## Problem requirements
Only the text should be kept: print every entry below exactly and leave each image out.

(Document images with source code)
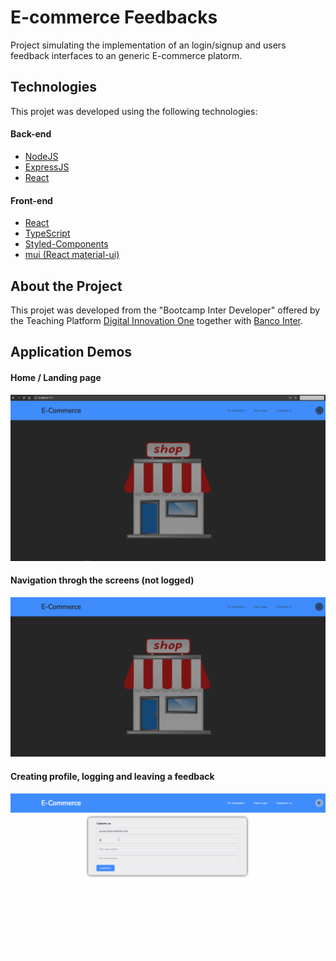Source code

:
# E-commerce Feedbacks

  Project simulating the implementation of an login/signup and users feedback interfaces to an generic E-commerce platorm. 

## Technologies

  This projet was developed using the following technologies:

 #### Back-end
- [NodeJS](https://nodejs.org/)
- [ExpressJS](https://expressjs.com/)
- [React](https://reactjs.org/)
 
 #### Front-end
- [React](https://reactjs.org/)
- [TypeScript](https://www.typescriptlang.org/)
- [Styled-Components](https://styled-components.com/)
- [mui (React material-ui)](https://mui.com/pt/)


## About the Project

  This projet was developed from the "Bootcamp Inter Developer" offered by the Teaching Platform [Digital Innovation One](https://digitalinnovation.one/) together with [Banco Inter](https://www.bancointer.com.br/).

## Application Demos

  #### Home / Landing page
  <img src="./demos/home.png" alt="Home / Landing page"/>
  
  #### Navigation throgh the screens (not logged)
  <img src="./demos/nav-not-logged.gif" alt="Navigation throgh the screens"/>

  #### Creating profile, logging and leaving a feedback
  <img src="./demos/nav-logged.gif" alt="Creating profile, logging and leaving feedback"/>
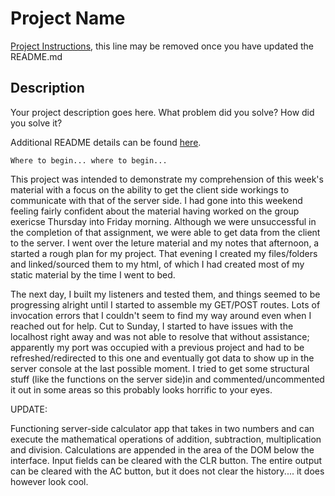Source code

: # Project Name

[Project Instructions](./INSTRUCTIONS.md), this line may be removed once you have updated the README.md

## Description

Your project description goes here. What problem did you solve? How did you solve it?

Additional README details can be found [here](https://github.com/PrimeAcademy/readme-template/blob/master/README.md).


    Where to begin... where to begin...

This project was intended to demonstrate my comprehension of this week's material with a focus on the ability to get the client side workings to communicate with that of the server side. I had gone into this weekend feeling fairly confident about the material having worked on the group exericse Thursday into Friday morning. Although we were unsuccessful in the completion of that assignment, we were able to get data from the client to the server. I went over the leture material and my notes that afternoon, a started a rough plan for my project. That evening I created my files/folders and linked/sourced them to my html, of which I had created most of my static material by the time I went to bed.

The next day, I built my listeners and tested them, and things seemed to be progressing alright until I started to assemble my GET/POST routes. Lots of invocation errors that I couldn't seem to find my way around even when I reached out for help. Cut to Sunday, I started to have issues with the localhost right away and was not able to resolve that without assistance; apparently my port was occupied with a previous project and had to be refreshed/redirected to this one and eventually got data to show up in the server console at the last possible moment. I tried to get some structural stuff (like the functions on the server side)in and commented/uncommented it out in some areas so this probably looks horrific to your eyes.

UPDATE:

Functioning server-side calculator app that takes in two numbers and can execute the mathematical operations of addition, subtraction, multiplication and division. Calculations are appended in the area of the DOM below the interface. Input fields can be cleared with the CLR button. The entire output can be cleared with the AC button, but it does not clear the history.... it does however look cool.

## Result below
Source code

:
# E-commerce Feedbacks

  Project simulating the implementation of an login/signup and users feedback interfaces to an generic E-commerce platorm. 

## Technologies

  This projet was developed using the following technologies:

 #### Back-end
- [NodeJS](https://nodejs.org/)
- [ExpressJS](https://expressjs.com/)
- [React](https://reactjs.org/)
 
 #### Front-end
- [React](https://reactjs.org/)
- [TypeScript](https://www.typescriptlang.org/)
- [Styled-Components](https://styled-components.com/)
- [mui (React material-ui)](https://mui.com/pt/)


## About the Project

  This projet was developed from the "Bootcamp Inter Developer" offered by the Teaching Platform [Digital Innovation One](https://digitalinnovation.one/) together with [Banco Inter](https://www.bancointer.com.br/).

## Application Demos

  #### Home / Landing page
  <img src="./demos/home.png" alt="Home / Landing page"/>
  
  #### Navigation throgh the screens (not logged)
  <img src="./demos/nav-not-logged.gif" alt="Navigation throgh the screens"/>

  #### Creating profile, logging and leaving a feedback
  <img src="./demos/nav-logged.gif" alt="Creating profile, logging and leaving feedback"/>
Source code

: # Project Name

[Project Instructions](./INSTRUCTIONS.md), this line may be removed once you have updated the README.md

## Description

Your project description goes here. What problem did you solve? How did you solve it?

Additional README details can be found [here](https://github.com/PrimeAcademy/readme-template/blob/master/README.md).


    Where to begin... where to begin...

This project was intended to demonstrate my comprehension of this week's material with a focus on the ability to get the client side workings to communicate with that of the server side. I had gone into this weekend feeling fairly confident about the material having worked on the group exericse Thursday into Friday morning. Although we were unsuccessful in the completion of that assignment, we were able to get data from the client to the server. I went over the leture material and my notes that afternoon, a started a rough plan for my project. That evening I created my files/folders and linked/sourced them to my html, of which I had created most of my static material by the time I went to bed.

The next day, I built my listeners and tested them, and things seemed to be progressing alright until I started to assemble my GET/POST routes. Lots of invocation errors that I couldn't seem to find my way around even when I reached out for help. Cut to Sunday, I started to have issues with the localhost right away and was not able to resolve that without assistance; apparently my port was occupied with a previous project and had to be refreshed/redirected to this one and eventually got data to show up in the server console at the last possible moment. I tried to get some structural stuff (like the functions on the server side)in and commented/uncommented it out in some areas so this probably looks horrific to your eyes.

UPDATE:

Functioning server-side calculator app that takes in two numbers and can execute the mathematical operations of addition, subtraction, multiplication and division. Calculations are appended in the area of the DOM below the interface. Input fields can be cleared with the CLR button. The entire output can be cleared with the AC button, but it does not clear the history.... it does however look cool.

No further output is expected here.